D101-019 The Company

The Company

This one was OpenQuest Modern. Around the early 2010s, when OQ had been out for a while,  one of the regulars posted about using OQ mashed up with D20 Modern SRD to create a secret service vs Cthulhu game on our forum. I said nope on that one for many reasons, and I realised that I was enjoying all manner of Modern Day thrillers and had no roleplaying outlet.  So I put out the call for someone to turn the OQ SRD into OQ Modern, and Rik Kershaw Moore answered the call. About 12 months later, The Company was the result. Published on 13/04/2012, as a softcover/hardcover and pdf via Lulu.com

The game is centred firmly around a fictional UK Private Military Contractor, a modern-day mercenary company that recruit primarily from ex-UK Armed Forces and with a Royal Charter to provide military services in response to falling numbers of UK armed forces.

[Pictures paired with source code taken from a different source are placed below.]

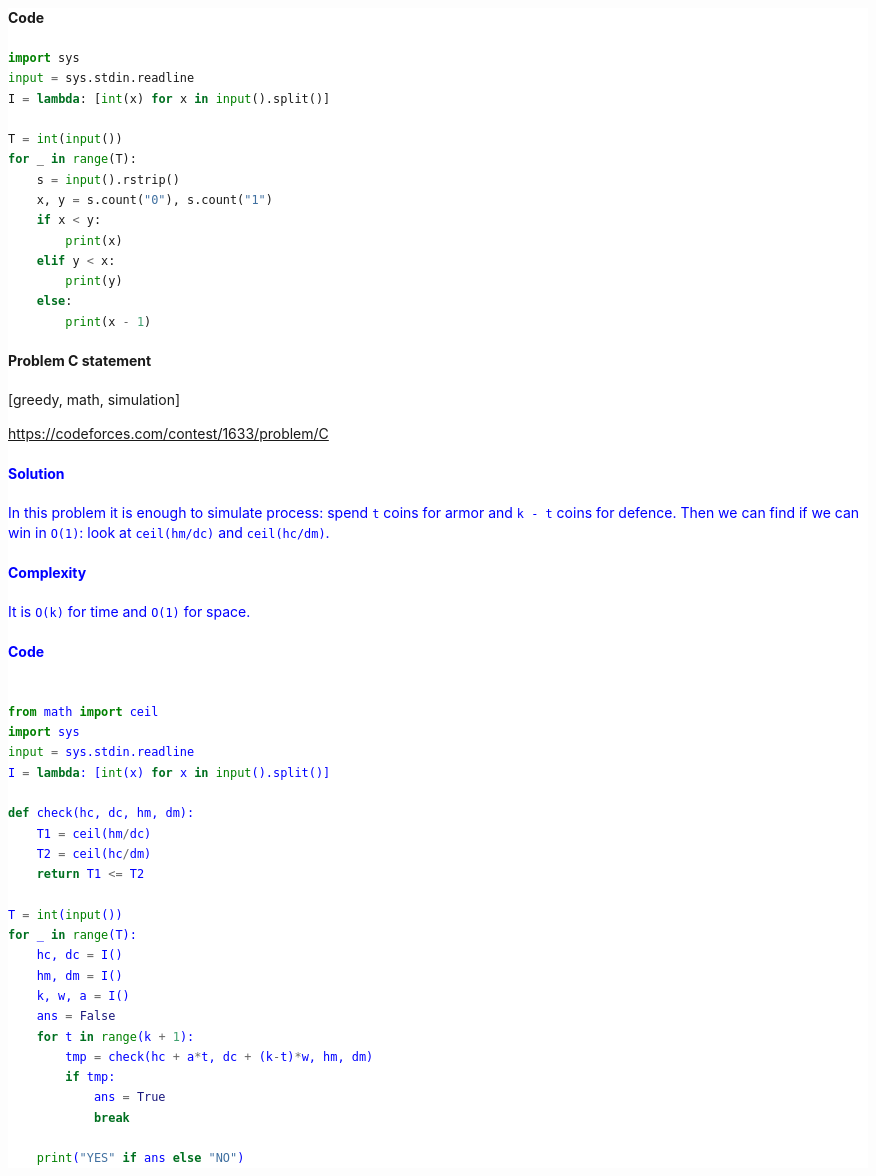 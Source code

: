 #### Code
```python
import sys
input = sys.stdin.readline
I = lambda: [int(x) for x in input().split()]
 
T = int(input())
for _ in range(T):
    s = input().rstrip()
    x, y = s.count("0"), s.count("1")
    if x < y:
        print(x)
    elif y < x:
        print(y)
    else:
        print(x - 1)
```


#### Problem C statement
[greedy, math, simulation]

<a href="https://codeforces.com/contest/1633/problem/C"> <font color = blue>https://codeforces.com/contest/1633/problem/C

#### Solution
In this problem it is enough to simulate process: spend `t` coins for armor and `k - t` coins for defence. Then we can find if we can win in `O(1)`: look at `ceil(hm/dc)` and `ceil(hc/dm)`.

#### Complexity
It is `O(k)` for time and `O(1)` for space.

#### Code
```python

from math import ceil
import sys
input = sys.stdin.readline
I = lambda: [int(x) for x in input().split()]
 
def check(hc, dc, hm, dm):
    T1 = ceil(hm/dc)
    T2 = ceil(hc/dm)
    return T1 <= T2
 
T = int(input())
for _ in range(T):
    hc, dc = I()
    hm, dm = I()
    k, w, a = I()
    ans = False
    for t in range(k + 1):
        tmp = check(hc + a*t, dc + (k-t)*w, hm, dm)
        if tmp:
            ans = True
            break
 
    print("YES" if ans else "NO")
```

In many ways, the Company is my favourite of the early trio of OQ games, completed by OQ 1-2 (Fantasy) and River of Heaven (Sci-Fi). I ran some fun convention games. Operation Mudbrick, where operatives guard an archaeological team in the ancient city of UR post-Gulf War 2, and Operation Camphor, where the team reclaims a recording device left by a spy working for The Company that had been left in the Lockheed Sea Shadow, which was now floating inside the hull of a converted cargo ship in one of the US Fleet Arm fleets, moored off the coast of California. In many ways, the scenarios I ran for The Company, although based on real-life situations, were more fantastic and eye-opening than the weirdest fantasy adventures I’ve written.

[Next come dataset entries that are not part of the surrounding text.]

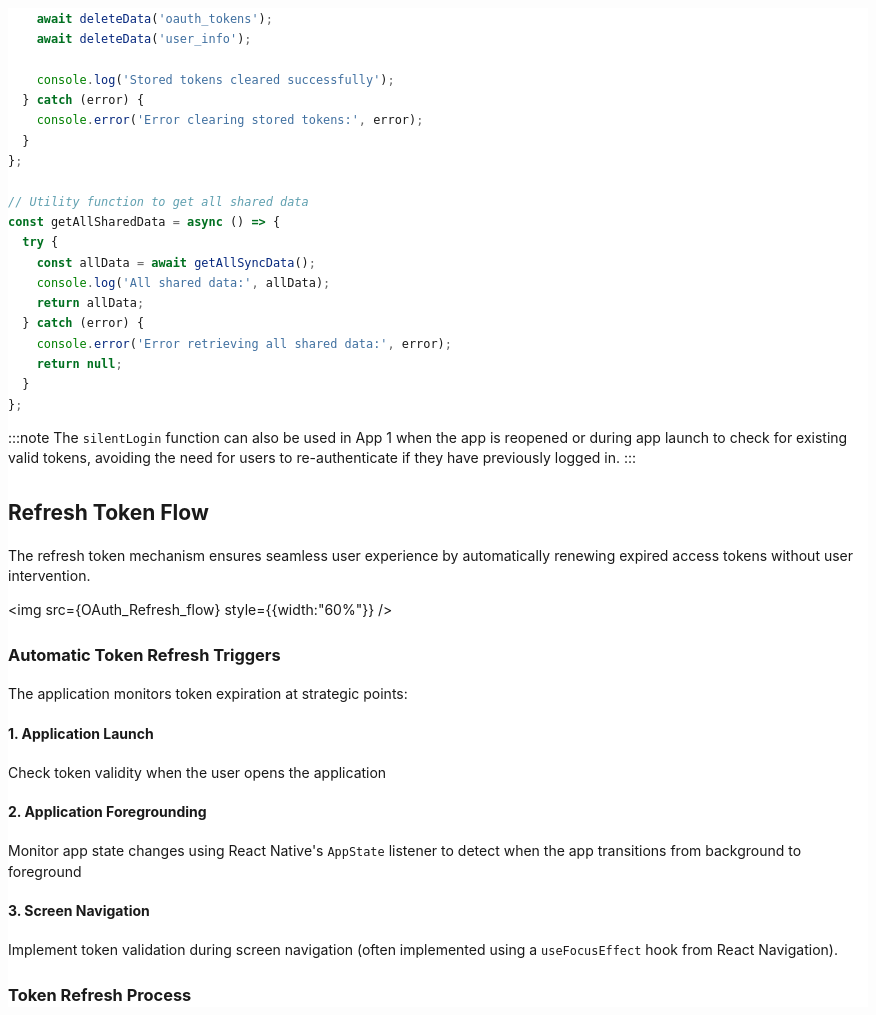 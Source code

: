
```javascript
    await deleteData('oauth_tokens');
    await deleteData('user_info');
    
    console.log('Stored tokens cleared successfully');
  } catch (error) {
    console.error('Error clearing stored tokens:', error);
  }
};

// Utility function to get all shared data
const getAllSharedData = async () => {
  try {
    const allData = await getAllSyncData();
    console.log('All shared data:', allData);
    return allData;
  } catch (error) {
    console.error('Error retrieving all shared data:', error);
    return null;
  }
};
```
:::note
The `silentLogin` function can also be used in App 1 when the app is reopened or during app launch to check for existing valid tokens, avoiding the need for users to re-authenticate if they have previously logged in.
:::

## Refresh Token Flow

The refresh token mechanism ensures seamless user experience by automatically renewing expired access tokens without user intervention.

<img src={OAuth_Refresh_flow} style={{width:"60%"}} />

### Automatic Token Refresh Triggers

The application monitors token expiration at strategic points:

#### 1. Application Launch
Check token validity when the user opens the application

#### 2. Application Foregrounding
Monitor app state changes using React Native's `AppState` listener to detect when the app transitions from background to foreground

#### 3. Screen Navigation
Implement token validation during screen navigation (often implemented using a `useFocusEffect` hook from React Navigation).

### Token Refresh Process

While the Company was a good steady seller over the years, I never got beyond publishing the core rulebook, even though there was an adventure book and companion written because its principal author – Rik – suddenly left the hobby.  The main rulebook finally went out of print at the end of the OQ3 Kickstarter back in October 2020.

One day, I hope to bring back The Company for OQ 3, but it will be a slightly different set-up, with a different name (Modern Operations is the current favourite).

Update: Inspired by the nostalgia this post brought up, and with my interest piqued as a Game Designer, I’ve started working on the spiritual successor to the Company, Modern Operations.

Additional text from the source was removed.